The best way to do what you want with the Invoice Number is with Visual Basic.
I am rather busy at the moment so if you can wait a day or so I can do it for you.
In the mean time if you could create an Invoice table with an InvoiceID field (Autonumber), an Invoice Number field (Number type Long) and an Invoice Print Date field (Date).
A query based on the new table and a simple Form based on the Query and then repost the database I will create you the VBA code.


----------



## Diane Herron (Dec 28, 2000)

Thank you so much! I have added InvoiceTbl, Invoice Query, and InvoiceFrm, with the fields you suggested.

I'm starting to think I'm in way over my head. 
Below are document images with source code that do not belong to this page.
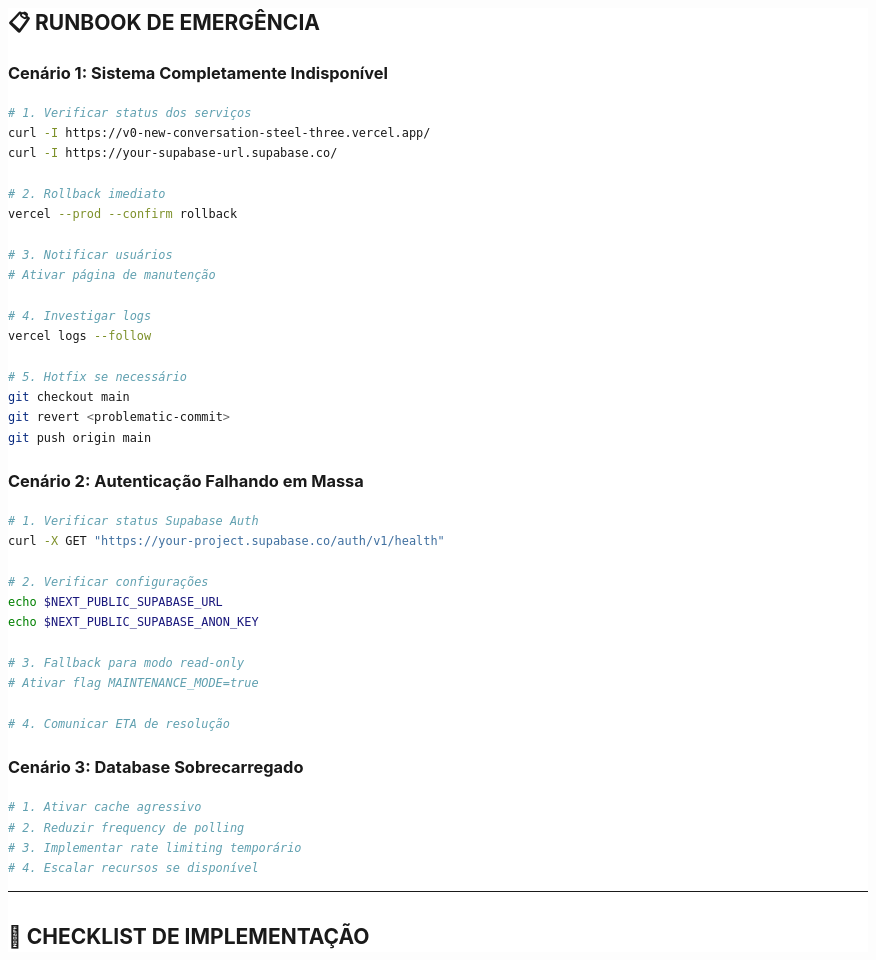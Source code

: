 
## 📋 RUNBOOK DE EMERGÊNCIA

### Cenário 1: Sistema Completamente Indisponível
```bash
# 1. Verificar status dos serviços
curl -I https://v0-new-conversation-steel-three.vercel.app/
curl -I https://your-supabase-url.supabase.co/

# 2. Rollback imediato
vercel --prod --confirm rollback

# 3. Notificar usuários
# Ativar página de manutenção

# 4. Investigar logs
vercel logs --follow

# 5. Hotfix se necessário
git checkout main
git revert <problematic-commit>
git push origin main
```

### Cenário 2: Autenticação Falhando em Massa
```bash
# 1. Verificar status Supabase Auth
curl -X GET "https://your-project.supabase.co/auth/v1/health"

# 2. Verificar configurações
echo $NEXT_PUBLIC_SUPABASE_URL
echo $NEXT_PUBLIC_SUPABASE_ANON_KEY

# 3. Fallback para modo read-only
# Ativar flag MAINTENANCE_MODE=true

# 4. Comunicar ETA de resolução
```

### Cenário 3: Database Sobrecarregado
```bash
# 1. Ativar cache agressivo
# 2. Reduzir frequency de polling
# 3. Implementar rate limiting temporário
# 4. Escalar recursos se disponível
```

---

## 🏁 CHECKLIST DE IMPLEMENTAÇÃO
The latest version with the new objects is attached.


----------



## OBP (Mar 8, 2005)

Diane, can I make sure that I am clear about the Invoice Date, do you want it

Once entered to stay fixed at that date?

or

When viewed always have the "Current" date showing?
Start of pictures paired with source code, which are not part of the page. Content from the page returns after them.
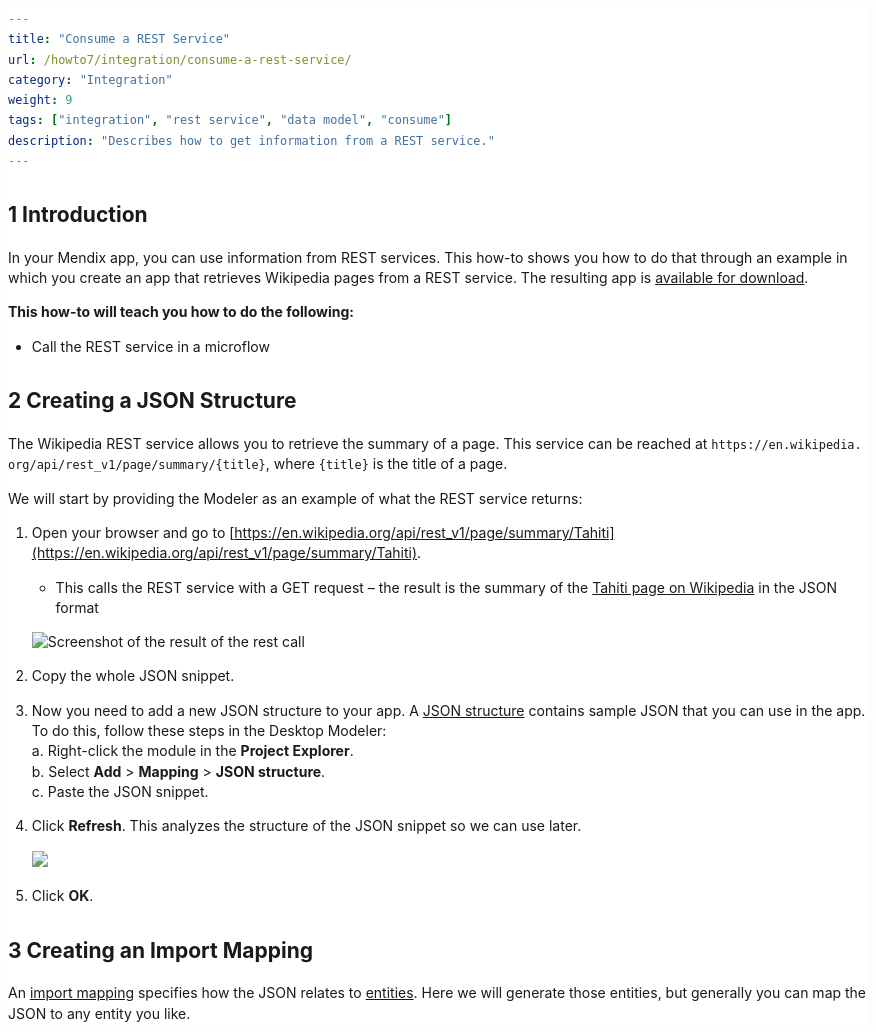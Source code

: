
 ```yaml
---
title: "Consume a REST Service"
url: /howto7/integration/consume-a-rest-service/
category: "Integration"
weight: 9
tags: ["integration", "rest service", "data model", "consume"]
description: "Describes how to get information from a REST service."
---
```


## 1 Introduction

In your Mendix app, you can use information from REST services. This how-to shows you how to do that through an example in which you create an app that retrieves Wikipedia pages from a REST service. The resulting app is [available for download](/attachments/howto7/integration/consume-a-rest-service/WikipediaApi.mpk).

**This how-to will teach you how to do the following:**

* Call the REST service in a microflow

## 2 Creating a JSON Structure

The Wikipedia REST service allows you to retrieve the summary of a page. This service can be reached at `https://en.wikipedia.org/api/rest_v1/page/summary/{title}`, where `{title}` is the title of a page.

We will start by providing the Modeler as an example of what the REST service returns:

1. Open your browser and go to [https://en.wikipedia.org/api/rest_v1/page/summary/Tahiti](https://en.wikipedia.org/api/rest_v1/page/summary/Tahiti).
   * This calls the REST service with a GET request – the result is the summary of the [Tahiti page on Wikipedia](https://en.wikipedia.org/wiki/Tahiti) in the JSON format

    ![Screenshot of the result of the rest call](/attachments/howto7/integration/consume-a-rest-service/get-call-result.png)

2. Copy the whole JSON snippet.
3.  Now you need to add a new JSON structure to your app. A [JSON structure](/refguide7/json-structures/) contains sample JSON that you can use in the app. To do this, follow these steps in the Desktop Modeler:<br>
    a. Right-click the module in the **Project Explorer**.<br>
    b. Select **Add** > **Mapping** > **JSON structure**.<br>
    c. Paste the JSON snippet.<br>
4.  Click **Refresh**. This analyzes the structure of the JSON snippet so we can use later.

    ![](/attachments/howto7/integration/consume-a-rest-service/json-structure.png)

5. Click **OK**.

## 3 Creating an Import Mapping

An [import mapping](/refguide7/import-mappings/) specifies how the JSON relates to [entities](/refguide7/entities/). Here we will generate those entities, but generally you can map the JSON to any entity you like.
I think that you might need to "Create an Invoice" before Printing or Previewing the Invoice to ensure that the users do not keep creating new Invoices for the same JobId.
I will need to add the Job ID to the new Invoice Tbl as well to ensure that you get the correct date and Invoice Number matched to the Job ID.


----------



## OBP (Mar 8, 2005)

Diane, I have added some VB code to your Print or Preview Invoice Form that checks if the JobID has an Invoice, if it doesn't already have one it opens a RecordSet based on a new query called "Last Invoice Number", which only loads the highest Invoice number from this Year's Invoices (as the numbers will be duplicated each year).
It then checks to see if the last invoice number has the first number matching the current Month Number, if it does it increments the number by 1.
If it doesn't match then it creates a new number with the current month plus "000".
It adds the Current date to the Invoice date field and the JobID number to the JobID field.

This data is held in the Invoicetbl table, I am not sure how you are going to put it in to your Report


----------



## Diane Herron (Dec 28, 2000)

Your question: do you want it once entered to stay fixed at that date? Answer: Yes.
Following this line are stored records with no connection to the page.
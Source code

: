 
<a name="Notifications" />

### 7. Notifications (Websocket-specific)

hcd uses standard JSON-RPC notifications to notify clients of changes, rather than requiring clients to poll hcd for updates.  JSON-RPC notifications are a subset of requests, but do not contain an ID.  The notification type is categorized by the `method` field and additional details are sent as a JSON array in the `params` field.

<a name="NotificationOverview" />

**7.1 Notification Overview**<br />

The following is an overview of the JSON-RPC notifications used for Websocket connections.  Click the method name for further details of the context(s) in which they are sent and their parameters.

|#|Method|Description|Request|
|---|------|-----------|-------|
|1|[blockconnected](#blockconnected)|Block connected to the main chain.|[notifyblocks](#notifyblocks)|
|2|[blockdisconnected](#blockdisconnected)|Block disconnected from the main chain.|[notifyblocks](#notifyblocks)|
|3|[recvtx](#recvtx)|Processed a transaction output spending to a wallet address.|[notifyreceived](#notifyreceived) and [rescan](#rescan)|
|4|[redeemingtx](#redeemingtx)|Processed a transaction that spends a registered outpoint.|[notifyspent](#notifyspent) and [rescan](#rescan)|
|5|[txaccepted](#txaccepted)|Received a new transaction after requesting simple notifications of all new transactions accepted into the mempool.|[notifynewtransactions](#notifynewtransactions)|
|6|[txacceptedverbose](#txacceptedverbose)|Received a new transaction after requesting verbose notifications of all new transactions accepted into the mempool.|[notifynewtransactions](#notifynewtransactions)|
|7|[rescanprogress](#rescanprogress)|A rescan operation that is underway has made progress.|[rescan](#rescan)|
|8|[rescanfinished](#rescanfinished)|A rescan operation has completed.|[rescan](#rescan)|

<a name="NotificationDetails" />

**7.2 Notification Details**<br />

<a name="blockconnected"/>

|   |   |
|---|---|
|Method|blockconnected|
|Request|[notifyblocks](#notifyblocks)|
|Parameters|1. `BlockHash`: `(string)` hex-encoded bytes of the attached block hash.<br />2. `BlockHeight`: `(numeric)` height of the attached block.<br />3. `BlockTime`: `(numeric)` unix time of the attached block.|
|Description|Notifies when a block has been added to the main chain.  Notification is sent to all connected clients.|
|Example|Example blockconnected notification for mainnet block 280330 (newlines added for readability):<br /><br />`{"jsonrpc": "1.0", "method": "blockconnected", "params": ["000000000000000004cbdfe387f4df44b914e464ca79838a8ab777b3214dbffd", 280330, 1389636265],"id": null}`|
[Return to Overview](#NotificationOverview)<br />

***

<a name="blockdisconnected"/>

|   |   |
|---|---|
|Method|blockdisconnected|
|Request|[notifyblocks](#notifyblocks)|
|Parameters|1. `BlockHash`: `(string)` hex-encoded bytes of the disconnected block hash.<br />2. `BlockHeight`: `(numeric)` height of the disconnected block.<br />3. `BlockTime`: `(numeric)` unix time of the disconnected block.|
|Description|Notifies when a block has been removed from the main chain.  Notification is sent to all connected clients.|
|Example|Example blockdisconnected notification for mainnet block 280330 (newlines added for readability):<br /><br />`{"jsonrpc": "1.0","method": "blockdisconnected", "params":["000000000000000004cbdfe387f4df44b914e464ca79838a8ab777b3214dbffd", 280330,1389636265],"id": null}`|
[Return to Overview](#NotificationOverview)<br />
I'm unsure as to whether the invoice numbering is working properly; on the InvoiceTbl, it has Invoice ID: 1, Invoice Date: 5/2/07, and the Invoice number is 4000. Based on the numbering system, if this is the first invoice of the month, it should have an invoice number of 5000 (month+000).

I'm also unsure now as to how to get this onto the Invoice report. I want it in the report header section. Maybe it's just too late (almost midnight here) but I'm drawing a blank as to how to get it in there.

Sorry it's taken so long for me to respond. I started a new job this week!

Thanks for all your help! You're amazing!


----------



## OBP (Mar 8, 2005)

Diane, the date doesn't match the Invoice Number because I was testing to ensure that you only get the last Invoice number of the current Year.
One of the problems that you have is that your "order" of opening the Form and Report are the wrong way around. The Print Review form should open first and then when you click it's button the Report should open.
Adding the Invoice data to the Report then becomes easy, just add the Invoice Table to the Query that the Report is based on.


----------